WORK TO COMPLETE: Look through the records below, and copy out every line that holds the string "https".

────────────────────

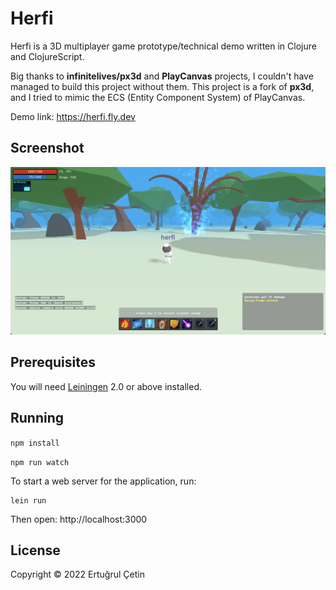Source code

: # Herfi

Herfi is a 3D multiplayer game prototype/technical demo written in Clojure and ClojureScript. 

Big thanks to **infinitelives/px3d** and **PlayCanvas** projects, I couldn't have managed to build this project without them. This project is a fork of **px3d**, and I tried to mimic the ECS (Entity Component System) of PlayCanvas.

Demo link: https://herfi.fly.dev

## Screenshot
![img](image.png)

## Prerequisites

You will need [Leiningen][1] 2.0 or above installed.

[1]: https://github.com/technomancy/leiningen

## Running
`npm install`

`npm run watch`

To start a web server for the application, run:

    lein run 

Then open: http://localhost:3000

## License

Copyright © 2022 Ertuğrul Çetin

────────────────────

ANSWER BOX:
Demo link: https://herfi.fly.dev
[1]: https://github.com/technomancy/leiningen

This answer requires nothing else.